On being an inadvertent crusader

by Sanjena Sathian:

I’m working in development here in Nepal, and working in development necessarily means being really, really careful. Cultural sensitivity is paramount, and no matter how much you see a practice you find morally repugnant — like women of the higher caste not letting the low caste women into the kitchen, for instance — you can’t just stomp your foot and demand that it change. This I knew. I’ve been warned plenty by expats all around Kathmandu who have come here with their own dreams of human rights, liberty and equality, who’ve taken the totally American stance of rooting for the underdog and trying to give a voice to the Other.

Traditional cultural constraints limit Nepali women's opportunities; above, women sift grain in a village. (Courtesy John Pavelka/Flickr Creative Commons)

I assumed that because I understand a little more about women in the east than most Westerners, I wouldn’t be one of those travelers. I don’t think I’m liberating anyone by traipsing into Nepal in spandex shorts and a sports bra and running through the streets. I instead wear salwar kameez, a long top and flowing pants, or a kurta top over jeans. (See Globalist Turkey on “conservative chic”: http://globalistturkey.wordpress.com/2011/05/14/covering-up/). I feel that I am respecting the values of the place I’m in, that my desire to see it improved and changed is not incompatible with its inherent values.

That’s not what some would have me think.

In one of my many meetings with women’s equality groups around the Kathmandu valley yesterday, one NGO representative told me that he supported women’s equality in Nepal — but not in the way the West has seen it. Not with all its “bra burning” and “individualism,” he said. In the West, people go their own way, he went on — and if an individual is in trouble, no one turns to help. In Nepal, the community is the people’s greatest strength.

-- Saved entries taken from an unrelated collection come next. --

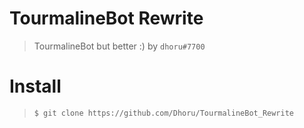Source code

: # TourmalineBot Rewrite
> TourmalineBot but better :)
> by `dhoru#7700`
>
# Install
> ```git
> $ git clone https://github.com/Dhoru/TourmalineBot_Rewrite
> ```
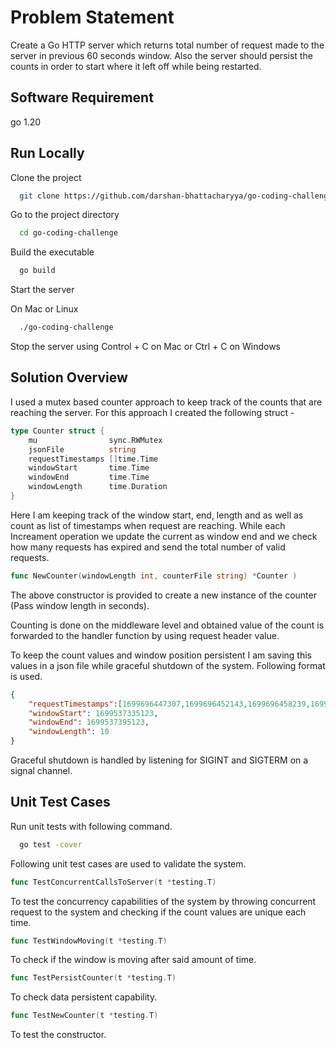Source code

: # Problem Statement
Create a Go HTTP server which returns total number of request made to the server in previous 60 seconds window. Also the server should persist the counts in order to start where it left off while being restarted.

## Software Requirement

go 1.20

## Run Locally

Clone the project

```bash
  git clone https://github.com/darshan-bhattacharyya/go-coding-challenge.git
```

Go to the project directory

```bash
  cd go-coding-challenge
```

Build the executable

```bash
  go build
```

Start the server

On Mac or Linux
```bash
  ./go-coding-challenge
```

Stop the server using Control + C on Mac or Ctrl + C on Windows

## Solution Overview

I used a mutex based counter approach to keep track of the counts that are reaching the server. For this approach I created the following struct -
```go
type Counter struct {
	mu                sync.RWMutex
	jsonFile          string
	requestTimestamps []time.Time
	windowStart       time.Time
	windowEnd         time.Time
	windowLength      time.Duration
}
``` 
Here I am keeping track of the window start, end, length and as well as count as list of timestamps when request are reaching. While each Increament operation we update the current as window end and we check how many requests has expired and send the total number of valid requests.

```go
func NewCounter(windowLength int, counterFile string) *Counter )
```
The above constructor is provided to create a new instance of the counter (Pass window length in seconds).

Counting is done on the middleware level and obtained value of the count is forwarded to the handler function by using request header value.

To keep the count values and window position persistent I am saving this values in a json file while graceful shutdown of the system. Following format is used.

```json
{
    "requestTimestamps":[1699696447307,1699696452143,1699696458239,1699696485250],
    "windowStart": 1699537335123,
    "windowEnd": 1699537395123,
    "windowLength": 10
}
```

Graceful shutdown is handled by listening for SIGINT and SIGTERM on a signal channel.

## Unit Test Cases

Run unit tests with following command.
```bash
  go test -cover
```

Following unit test cases are used to validate the system.

```go
func TestConcurrentCallsToServer(t *testing.T)
```
To test the concurrency capabilities of the system by throwing concurrent request to the system and checking if the count values are unique each time.

```go
func TestWindowMoving(t *testing.T)
```
To check if the window is moving after said amount of time.

```go
func TestPersistCounter(t *testing.T)
```
To check data persistent capability.

```go
func TestNewCounter(t *testing.T) 
```
To test the constructor.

I actually couldn’t comprehend the connection between what he was saying. What did a community being strong have to do with not liberating women “too much?” I pressed and pressed, and got no response that clarified anything for me. That’s when I realized I wasn’t going to get one. Communities are strong here, and it’s impossible to deny the warmth you feel when entering a Nepali family’s home; it’s a warmth they share willingly with outsiders. But built into many of those communities is a patriarchal family structure, and there is a difference, according to many people, between women as equal partners in a household and women abandoning the household altogether, leaving as individuals to make it on their own the way men are allowed to do as late as their thirties. Slowly, slowly, this family structure is starting to erode. Widowed women are treated better today than they ever used to be while girls in rural areas are allowed to go to school past 5th grade and sometimes even to universities, and the culture really is changing. But it’s frustrating to wait for the slow tide of societal change, thinking I can jump in and make a much bigger splash on my own.

A small part of me wants to storm a village and grab all the women away from their stoves and carry them back to Yale with me, to throw education and liberty at them and demand that they see it the way I do. The smarter part of me knows I should step carefully and quietly into rural Ilam, where I’m going later this week for the next seven weeks, and listen to what the women there tell me. It’s easier than I thought to slip into crusader mode.